Tuesday, November 03, 2009

Idiot Alert Files Update

For all his university education, an ophthalmologist is about to be inducted into the ranks of the Idiot Alert Files. Specifically, my ophthalmologist, or more to the point, my former ophthalmologist. I have been his patient for years but my appointment just after Thanksgiving cooked that goose, and you won't find me in his office ever again.
He had told me before, several years ago, about finding a "haze" on my left cornea. Good, precise scientific terminology, that. When I tried to question him about it, he brushed my queries aside with, "It's nothing to worry about." At this latest appointment, he said again that it was there but that it had not changed. When I asked if it were something progressive, he answered in the negative. The only thing is that I could see my file sitting close by and on it were the words "lattice dystrophy". I looked that up when I got home and found it meant "Fine refractile lines in a lattice meshwork appear in the anterior corneal stroma centrally and spread to the periphery."
What the hell, doc? Are you just assuming I'm not capable of understanding that? Are you arrogantly thinking that you have the right to withhold information from me about my own eyes? Are you doing that stupid fucking thing where you people who think MD stands for "medical deity" pat the compliant little patient on the head and send them away none the wiser?

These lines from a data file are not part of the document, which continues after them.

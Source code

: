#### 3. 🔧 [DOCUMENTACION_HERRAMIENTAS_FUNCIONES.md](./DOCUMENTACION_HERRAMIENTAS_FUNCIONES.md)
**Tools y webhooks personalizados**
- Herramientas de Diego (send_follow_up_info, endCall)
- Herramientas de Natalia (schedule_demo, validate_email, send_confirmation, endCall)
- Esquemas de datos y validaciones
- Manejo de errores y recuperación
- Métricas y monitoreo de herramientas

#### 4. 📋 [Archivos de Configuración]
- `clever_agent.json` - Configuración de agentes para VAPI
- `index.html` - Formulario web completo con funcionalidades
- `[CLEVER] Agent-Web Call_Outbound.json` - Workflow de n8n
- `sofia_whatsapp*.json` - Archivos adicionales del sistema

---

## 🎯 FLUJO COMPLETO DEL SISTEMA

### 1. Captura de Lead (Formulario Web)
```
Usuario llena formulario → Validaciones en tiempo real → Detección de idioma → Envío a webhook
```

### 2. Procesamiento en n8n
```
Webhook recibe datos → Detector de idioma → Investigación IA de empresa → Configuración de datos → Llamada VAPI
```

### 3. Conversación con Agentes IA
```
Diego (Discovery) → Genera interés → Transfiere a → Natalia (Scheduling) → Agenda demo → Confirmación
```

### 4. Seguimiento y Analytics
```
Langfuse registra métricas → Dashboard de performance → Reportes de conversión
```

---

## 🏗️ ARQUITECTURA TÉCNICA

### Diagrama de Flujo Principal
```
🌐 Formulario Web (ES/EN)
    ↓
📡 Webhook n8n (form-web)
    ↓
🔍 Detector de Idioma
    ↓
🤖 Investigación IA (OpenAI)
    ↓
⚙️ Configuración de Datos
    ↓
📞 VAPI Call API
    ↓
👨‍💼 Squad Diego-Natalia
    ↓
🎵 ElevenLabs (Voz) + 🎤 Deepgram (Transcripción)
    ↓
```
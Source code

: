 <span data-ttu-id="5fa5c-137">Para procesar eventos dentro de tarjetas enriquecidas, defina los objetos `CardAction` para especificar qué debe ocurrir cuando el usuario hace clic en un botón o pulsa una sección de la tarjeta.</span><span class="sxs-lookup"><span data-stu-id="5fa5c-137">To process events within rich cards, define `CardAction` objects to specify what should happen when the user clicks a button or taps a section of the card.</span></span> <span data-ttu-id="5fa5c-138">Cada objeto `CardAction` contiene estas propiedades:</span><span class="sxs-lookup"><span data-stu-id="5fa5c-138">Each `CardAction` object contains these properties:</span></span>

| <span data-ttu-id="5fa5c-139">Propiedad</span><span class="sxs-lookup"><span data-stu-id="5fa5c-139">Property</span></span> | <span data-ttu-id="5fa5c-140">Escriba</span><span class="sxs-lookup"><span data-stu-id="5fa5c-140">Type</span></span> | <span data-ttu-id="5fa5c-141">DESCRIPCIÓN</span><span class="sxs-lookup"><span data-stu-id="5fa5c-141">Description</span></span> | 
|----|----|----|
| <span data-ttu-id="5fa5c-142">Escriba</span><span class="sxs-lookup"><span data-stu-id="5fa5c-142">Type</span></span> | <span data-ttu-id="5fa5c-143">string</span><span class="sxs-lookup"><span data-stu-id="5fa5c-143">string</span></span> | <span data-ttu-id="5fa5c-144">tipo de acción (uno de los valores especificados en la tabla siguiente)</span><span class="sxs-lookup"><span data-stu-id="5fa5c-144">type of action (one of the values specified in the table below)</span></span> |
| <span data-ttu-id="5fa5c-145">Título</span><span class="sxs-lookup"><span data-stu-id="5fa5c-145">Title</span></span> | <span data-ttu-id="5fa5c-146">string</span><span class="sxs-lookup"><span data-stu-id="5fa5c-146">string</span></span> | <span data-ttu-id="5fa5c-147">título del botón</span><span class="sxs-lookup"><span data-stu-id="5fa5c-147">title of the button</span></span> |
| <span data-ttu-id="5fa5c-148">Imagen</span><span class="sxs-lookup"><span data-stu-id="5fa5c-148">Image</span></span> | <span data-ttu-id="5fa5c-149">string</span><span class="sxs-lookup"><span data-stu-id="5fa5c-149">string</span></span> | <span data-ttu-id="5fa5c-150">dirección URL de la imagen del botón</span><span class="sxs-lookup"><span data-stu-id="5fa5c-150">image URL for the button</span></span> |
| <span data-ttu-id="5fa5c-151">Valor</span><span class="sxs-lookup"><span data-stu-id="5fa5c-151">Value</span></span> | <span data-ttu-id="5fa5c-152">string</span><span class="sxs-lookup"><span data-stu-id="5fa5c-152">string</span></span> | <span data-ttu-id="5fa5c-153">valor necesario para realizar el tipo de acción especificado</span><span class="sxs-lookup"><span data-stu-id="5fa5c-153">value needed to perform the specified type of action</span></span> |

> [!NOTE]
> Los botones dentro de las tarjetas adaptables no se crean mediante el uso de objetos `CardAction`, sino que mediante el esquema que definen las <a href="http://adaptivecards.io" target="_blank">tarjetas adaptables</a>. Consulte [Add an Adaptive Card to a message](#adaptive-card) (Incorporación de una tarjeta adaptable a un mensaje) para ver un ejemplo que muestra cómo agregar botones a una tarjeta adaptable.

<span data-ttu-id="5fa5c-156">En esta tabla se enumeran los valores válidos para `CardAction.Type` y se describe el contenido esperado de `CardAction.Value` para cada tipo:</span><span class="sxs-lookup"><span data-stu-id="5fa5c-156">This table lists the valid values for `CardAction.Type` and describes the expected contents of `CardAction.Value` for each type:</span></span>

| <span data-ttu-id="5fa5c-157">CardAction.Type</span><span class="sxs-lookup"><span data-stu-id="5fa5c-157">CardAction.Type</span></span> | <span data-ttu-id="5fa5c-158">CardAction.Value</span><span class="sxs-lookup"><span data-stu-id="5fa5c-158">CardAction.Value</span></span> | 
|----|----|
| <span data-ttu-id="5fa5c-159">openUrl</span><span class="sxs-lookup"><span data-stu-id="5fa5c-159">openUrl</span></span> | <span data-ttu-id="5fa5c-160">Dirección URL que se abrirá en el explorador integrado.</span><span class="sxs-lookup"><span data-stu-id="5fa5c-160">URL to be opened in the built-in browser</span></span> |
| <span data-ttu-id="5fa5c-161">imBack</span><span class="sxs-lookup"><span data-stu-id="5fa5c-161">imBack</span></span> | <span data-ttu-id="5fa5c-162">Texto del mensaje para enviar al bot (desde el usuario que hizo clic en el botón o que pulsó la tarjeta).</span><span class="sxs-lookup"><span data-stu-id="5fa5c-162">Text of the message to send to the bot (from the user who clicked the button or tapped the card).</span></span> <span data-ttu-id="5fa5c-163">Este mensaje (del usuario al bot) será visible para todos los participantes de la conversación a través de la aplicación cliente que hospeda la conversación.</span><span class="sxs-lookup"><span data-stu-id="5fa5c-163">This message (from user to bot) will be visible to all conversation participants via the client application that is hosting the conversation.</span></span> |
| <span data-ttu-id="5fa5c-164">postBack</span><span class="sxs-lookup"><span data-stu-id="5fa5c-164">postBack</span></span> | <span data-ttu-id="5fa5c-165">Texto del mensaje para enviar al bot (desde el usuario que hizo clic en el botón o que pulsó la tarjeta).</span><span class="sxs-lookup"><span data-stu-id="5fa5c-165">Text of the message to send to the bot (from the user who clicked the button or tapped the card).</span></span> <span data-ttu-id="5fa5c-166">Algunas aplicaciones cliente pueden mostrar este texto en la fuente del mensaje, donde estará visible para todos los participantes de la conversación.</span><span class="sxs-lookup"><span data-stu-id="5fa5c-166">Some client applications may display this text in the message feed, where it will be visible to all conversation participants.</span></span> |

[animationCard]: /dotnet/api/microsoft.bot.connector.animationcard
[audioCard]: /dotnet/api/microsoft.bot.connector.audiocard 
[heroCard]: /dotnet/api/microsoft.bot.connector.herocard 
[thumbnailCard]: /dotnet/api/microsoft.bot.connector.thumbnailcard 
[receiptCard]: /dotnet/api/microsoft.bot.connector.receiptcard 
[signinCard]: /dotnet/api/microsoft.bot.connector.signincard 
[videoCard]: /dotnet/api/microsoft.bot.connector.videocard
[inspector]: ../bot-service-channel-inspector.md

I also noticed, really noticed for the first time how the routine and the machines used in an appointment in his office haven't changed one iota in years, seeming to indicate a man perhaps allowing himself and his practice to fall behind the times. The arms on the patent's chair in the examining room are cracking and showing the stuffing. Not a good sign, especially in the office of a specialist 'cause we all know he makes quite sufficient to spend a little more on his office; unless he's letting the place run down while he coasts toward retirement. If that is indeed the case, then every one of his patients should desert that sinking ship before it takes them and their vision down with it. We each get one pair of eyes, one pair only, and to have someone like him messing around with them, with his nonchalant, who-gives-a-shit attitude should scare anyone whose eye care he is following.
I had to wait almost five months to see this idiot, but I was hoping for him to give me a new prescription to help with vision changes. When I tried to question him about the change I had noticed, and I am after all the one who looks out through this particular set of eyes each and every day, he just kept repeating like a worn-out mantra that my numbers had not changed. He offered no informative response to any of my questions. No, wait a minute, he did remind me once that I already knew my left eye was "wonky". I suppose there might be some who would wonder how much more info I could need than "wonky". I just expect someone who was for a time the head of ophthalmology at a local hospital to use terms a little more , oh, perhaps a little more scientific than that idiocy. I know ... how unreasonable and demanding!
On the advice of my GP, I went today to see an optometrist who works at a clinic where the differences from the idiot's office and practice were eye-opening, indeed.
First of all, every machine against which I was asked to press my face was first wiped with a disinfectant wipe. That's not done in the idiot's office. With a machine entirely new to me, pictures (baseline) were taken of my retinas. That's not done in the idiot's office. Every question I asked was answered with a full explanation, using proper terms. That's not done in the idiot's office. An explanation of varying options in lenses and how they might better suit my needs was undertaken. That's not done in the idiot's office.
At no point did I ask for a new prescription but I was sent away with one, after being told that the new numbers, although not a drastic change, would help me to feel "a little more like I was seeing life" with greater ease and clarity. Sometimes a little can be a lot.
I am sure Mr. I-Know-More-Than-You would look down his ophthalmic nose at the optometrist I saw today, but I came away feeling myself to have been treated with more respect, feeling more sure of having received quality care than I have for some time.